Groups ranging from Students' First to the UFT MORE caucus are objecting to it and the DoE and UFT's Unity Caucus is heralding it. 

Both sides are completely wrong. The simple fact is that the newest version of the evaluation is rooted in recent history, the result of scars still held by the people who run the city union and, at the end of the day, neither good or bad. It causes neither harm or pain and will not advance or regress our profession or our students in the slightest way. It is as useless, and as useful, as a teat on a very old bull.

Now if everyone can now stop clapping and stop objecting, that'd be great. Thanks.

The essence of the system is two words: Multiple Measures. Once you understand the concept of multiple measures, then you'll understand how utterly neutral this new agreement is. ICEUFT blog, written by a long time chapter leader who understood the world of the S/U rating system has objected that the union agreed to too many classroom observations (three times the amount other districts in the state gets). I was surprised at that objection because he, of all, chapter leaders, had to deal with high stakes classroom observations that resulted in unfair U ratings -rating that many times killed a teacher's whole career. The more classroom visits we have, the more watered down each visit's rating becomes and the less easy it is wreck a teacher's career.  Most teachers will have 4-6 observations over the course of the entire year. Thats 4-6 measures.

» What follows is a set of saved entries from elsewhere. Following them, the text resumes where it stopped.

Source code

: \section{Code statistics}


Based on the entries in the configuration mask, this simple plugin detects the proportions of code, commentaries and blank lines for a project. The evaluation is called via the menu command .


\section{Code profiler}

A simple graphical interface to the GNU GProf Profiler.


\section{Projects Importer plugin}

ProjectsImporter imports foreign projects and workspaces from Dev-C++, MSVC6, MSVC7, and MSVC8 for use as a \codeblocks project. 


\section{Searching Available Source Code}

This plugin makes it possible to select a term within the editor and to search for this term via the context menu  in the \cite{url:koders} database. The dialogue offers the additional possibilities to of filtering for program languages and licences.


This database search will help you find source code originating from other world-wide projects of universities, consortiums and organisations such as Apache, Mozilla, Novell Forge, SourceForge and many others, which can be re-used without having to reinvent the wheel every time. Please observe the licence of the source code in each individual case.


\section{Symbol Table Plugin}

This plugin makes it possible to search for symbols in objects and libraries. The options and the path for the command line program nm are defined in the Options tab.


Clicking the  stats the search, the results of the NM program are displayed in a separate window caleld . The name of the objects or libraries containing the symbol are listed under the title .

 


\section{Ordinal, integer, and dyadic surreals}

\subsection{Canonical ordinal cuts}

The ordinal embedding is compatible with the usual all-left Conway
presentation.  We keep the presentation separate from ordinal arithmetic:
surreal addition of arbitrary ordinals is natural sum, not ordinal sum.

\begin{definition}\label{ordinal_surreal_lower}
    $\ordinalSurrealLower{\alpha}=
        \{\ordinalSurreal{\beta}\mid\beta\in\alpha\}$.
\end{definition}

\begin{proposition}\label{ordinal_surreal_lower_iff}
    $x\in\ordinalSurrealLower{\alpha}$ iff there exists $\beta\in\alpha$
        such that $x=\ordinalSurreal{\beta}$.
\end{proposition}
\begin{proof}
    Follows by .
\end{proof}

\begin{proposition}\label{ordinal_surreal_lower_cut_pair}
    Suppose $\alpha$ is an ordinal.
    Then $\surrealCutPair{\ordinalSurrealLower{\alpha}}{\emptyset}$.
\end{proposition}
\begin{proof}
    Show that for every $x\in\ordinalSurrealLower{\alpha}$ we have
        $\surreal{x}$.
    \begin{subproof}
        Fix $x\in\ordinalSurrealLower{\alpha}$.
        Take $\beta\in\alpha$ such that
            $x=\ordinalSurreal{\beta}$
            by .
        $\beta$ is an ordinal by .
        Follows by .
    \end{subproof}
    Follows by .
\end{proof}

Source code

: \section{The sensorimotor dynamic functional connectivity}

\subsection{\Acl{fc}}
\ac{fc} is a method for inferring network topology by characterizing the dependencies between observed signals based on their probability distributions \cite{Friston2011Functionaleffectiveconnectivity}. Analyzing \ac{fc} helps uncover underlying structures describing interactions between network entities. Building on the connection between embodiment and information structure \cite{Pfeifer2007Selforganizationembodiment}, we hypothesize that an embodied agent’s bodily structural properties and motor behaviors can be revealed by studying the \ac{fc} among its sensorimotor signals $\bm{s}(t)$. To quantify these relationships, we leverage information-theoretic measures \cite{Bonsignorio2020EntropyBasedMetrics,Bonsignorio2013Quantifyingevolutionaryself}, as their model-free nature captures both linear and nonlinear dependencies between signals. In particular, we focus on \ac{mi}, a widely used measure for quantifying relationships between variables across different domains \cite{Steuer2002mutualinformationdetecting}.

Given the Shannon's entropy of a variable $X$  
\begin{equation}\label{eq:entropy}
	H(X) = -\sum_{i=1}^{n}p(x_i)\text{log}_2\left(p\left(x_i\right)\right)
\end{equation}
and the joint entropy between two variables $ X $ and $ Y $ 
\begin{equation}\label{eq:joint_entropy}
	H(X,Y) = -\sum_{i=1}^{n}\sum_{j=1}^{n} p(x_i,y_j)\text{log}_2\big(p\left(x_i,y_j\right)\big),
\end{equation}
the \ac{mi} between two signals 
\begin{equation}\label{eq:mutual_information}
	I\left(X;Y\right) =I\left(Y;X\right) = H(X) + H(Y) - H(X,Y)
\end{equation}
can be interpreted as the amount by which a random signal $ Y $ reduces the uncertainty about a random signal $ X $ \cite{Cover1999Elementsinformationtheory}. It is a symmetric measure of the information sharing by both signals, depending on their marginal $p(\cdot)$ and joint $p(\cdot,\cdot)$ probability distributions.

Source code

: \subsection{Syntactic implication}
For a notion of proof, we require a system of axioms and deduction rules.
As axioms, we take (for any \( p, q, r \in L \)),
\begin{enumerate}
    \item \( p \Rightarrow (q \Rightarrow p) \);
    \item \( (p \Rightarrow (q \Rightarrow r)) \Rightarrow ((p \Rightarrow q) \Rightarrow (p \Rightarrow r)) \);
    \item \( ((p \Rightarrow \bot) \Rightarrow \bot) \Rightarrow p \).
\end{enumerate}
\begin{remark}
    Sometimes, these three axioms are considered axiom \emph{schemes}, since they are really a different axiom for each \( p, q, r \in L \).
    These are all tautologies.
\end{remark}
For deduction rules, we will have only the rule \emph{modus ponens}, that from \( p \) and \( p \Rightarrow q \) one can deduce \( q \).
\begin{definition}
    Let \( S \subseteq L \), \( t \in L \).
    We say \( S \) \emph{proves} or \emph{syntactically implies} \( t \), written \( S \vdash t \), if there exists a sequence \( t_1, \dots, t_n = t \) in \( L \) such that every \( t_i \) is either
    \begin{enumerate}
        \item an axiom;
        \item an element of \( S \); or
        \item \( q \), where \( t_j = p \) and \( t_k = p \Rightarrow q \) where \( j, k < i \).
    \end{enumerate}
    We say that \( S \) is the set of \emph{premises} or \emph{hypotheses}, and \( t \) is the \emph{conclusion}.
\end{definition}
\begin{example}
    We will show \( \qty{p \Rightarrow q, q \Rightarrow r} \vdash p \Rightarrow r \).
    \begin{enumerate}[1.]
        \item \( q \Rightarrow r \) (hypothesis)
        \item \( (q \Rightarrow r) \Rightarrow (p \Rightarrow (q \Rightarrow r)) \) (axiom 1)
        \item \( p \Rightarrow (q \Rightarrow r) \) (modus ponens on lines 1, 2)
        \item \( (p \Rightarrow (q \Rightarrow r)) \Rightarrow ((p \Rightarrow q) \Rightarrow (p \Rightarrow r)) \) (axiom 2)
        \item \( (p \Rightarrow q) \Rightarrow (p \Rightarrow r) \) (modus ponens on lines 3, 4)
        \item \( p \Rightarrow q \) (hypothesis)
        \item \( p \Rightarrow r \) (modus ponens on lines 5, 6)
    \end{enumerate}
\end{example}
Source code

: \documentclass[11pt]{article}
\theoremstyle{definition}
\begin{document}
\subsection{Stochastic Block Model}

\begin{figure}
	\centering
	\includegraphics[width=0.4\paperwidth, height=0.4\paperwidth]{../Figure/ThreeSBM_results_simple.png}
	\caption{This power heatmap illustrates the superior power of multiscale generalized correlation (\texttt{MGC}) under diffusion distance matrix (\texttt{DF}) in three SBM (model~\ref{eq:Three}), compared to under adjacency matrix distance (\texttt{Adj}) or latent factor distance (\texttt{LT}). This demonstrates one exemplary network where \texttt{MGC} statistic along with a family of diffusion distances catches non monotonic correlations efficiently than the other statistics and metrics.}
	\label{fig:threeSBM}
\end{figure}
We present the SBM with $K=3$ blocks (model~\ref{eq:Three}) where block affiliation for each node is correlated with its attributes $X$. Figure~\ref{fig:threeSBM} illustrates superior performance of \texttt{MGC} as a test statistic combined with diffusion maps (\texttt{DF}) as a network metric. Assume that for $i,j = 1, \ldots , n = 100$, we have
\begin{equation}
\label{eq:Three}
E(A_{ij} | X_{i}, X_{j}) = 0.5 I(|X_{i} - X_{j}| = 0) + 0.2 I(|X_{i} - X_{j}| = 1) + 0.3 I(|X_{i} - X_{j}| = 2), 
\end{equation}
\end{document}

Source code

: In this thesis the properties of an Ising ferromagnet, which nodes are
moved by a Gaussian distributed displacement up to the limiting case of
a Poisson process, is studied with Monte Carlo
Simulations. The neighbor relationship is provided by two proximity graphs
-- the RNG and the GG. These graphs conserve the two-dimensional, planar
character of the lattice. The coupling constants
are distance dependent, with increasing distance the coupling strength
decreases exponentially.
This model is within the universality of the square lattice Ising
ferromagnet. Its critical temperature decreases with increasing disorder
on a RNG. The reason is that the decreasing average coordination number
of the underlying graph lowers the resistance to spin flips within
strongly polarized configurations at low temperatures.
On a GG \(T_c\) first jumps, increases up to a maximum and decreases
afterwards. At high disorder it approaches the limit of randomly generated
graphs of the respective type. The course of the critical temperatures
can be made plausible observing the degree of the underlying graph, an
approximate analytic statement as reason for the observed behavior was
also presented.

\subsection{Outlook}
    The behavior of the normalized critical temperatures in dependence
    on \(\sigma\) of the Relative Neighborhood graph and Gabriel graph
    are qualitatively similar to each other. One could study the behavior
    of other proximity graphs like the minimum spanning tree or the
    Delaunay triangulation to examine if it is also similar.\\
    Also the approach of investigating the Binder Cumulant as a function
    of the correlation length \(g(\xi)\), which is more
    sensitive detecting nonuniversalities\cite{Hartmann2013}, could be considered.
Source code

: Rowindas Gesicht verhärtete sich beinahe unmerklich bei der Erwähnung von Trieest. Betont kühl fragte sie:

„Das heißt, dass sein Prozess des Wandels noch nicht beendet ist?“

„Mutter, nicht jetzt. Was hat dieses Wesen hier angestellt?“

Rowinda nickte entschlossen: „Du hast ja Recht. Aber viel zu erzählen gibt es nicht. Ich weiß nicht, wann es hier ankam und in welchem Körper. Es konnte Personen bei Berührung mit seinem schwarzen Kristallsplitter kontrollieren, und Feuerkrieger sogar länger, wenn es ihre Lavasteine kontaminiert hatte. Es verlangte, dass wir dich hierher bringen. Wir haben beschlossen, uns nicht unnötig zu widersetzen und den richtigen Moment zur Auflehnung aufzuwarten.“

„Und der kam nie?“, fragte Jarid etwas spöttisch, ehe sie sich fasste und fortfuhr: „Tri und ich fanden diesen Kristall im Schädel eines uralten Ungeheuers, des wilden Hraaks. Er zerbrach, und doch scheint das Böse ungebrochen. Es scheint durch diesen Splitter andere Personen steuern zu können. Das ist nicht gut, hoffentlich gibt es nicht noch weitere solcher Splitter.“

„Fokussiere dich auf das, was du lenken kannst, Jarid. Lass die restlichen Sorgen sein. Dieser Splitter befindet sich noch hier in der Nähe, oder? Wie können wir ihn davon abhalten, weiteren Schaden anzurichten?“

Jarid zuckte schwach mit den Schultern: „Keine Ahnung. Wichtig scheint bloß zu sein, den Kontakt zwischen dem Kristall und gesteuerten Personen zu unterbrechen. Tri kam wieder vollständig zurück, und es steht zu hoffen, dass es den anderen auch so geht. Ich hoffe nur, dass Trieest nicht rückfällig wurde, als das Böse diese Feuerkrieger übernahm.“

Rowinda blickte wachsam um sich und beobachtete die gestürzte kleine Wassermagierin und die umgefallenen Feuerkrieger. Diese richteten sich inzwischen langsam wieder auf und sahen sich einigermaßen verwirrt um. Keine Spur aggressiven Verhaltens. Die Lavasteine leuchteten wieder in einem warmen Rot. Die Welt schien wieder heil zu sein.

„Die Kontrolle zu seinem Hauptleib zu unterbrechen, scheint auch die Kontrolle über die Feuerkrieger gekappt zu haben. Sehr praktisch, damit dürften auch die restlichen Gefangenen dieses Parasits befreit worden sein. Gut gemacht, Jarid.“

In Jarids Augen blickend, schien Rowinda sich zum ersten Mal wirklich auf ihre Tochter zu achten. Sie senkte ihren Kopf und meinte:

Fact: The more observations that are required, the harder an administrator has to work to hurt a teacher. It's easy to wreck a teacher's career when you have only 40 observations to perform per year. Try keeping on top of wicked task that with 250 observations to perform, data to enter in detailed manner and 'on the record' reports to generate for each and every observation. It's a lot harder to go after a teacher under that process. 

That's not to say that it can't be done. Of course it can. But when it can be done, the observations had better align with the teachers' test results. Because if the two measures don't match the teachers' test scores, then the teacher still escapes with his or her middle finger fully in tact. 

And that test may now count for as much as half of the rating. That's unbelievably not good. However under the previous system, where testing counted for forty percent (just under 1/2), the tests themselves were cut into two different categories.  For HS teachers, this meant that how your students did counted for 20% and (in many cases), how all of the school's students performed on tests in your department counted for another 20%. That's 2 more measures. These became combined and when they did, it looked real bad for your capricious, abusive administrator if they did not match their observations of your teaching.  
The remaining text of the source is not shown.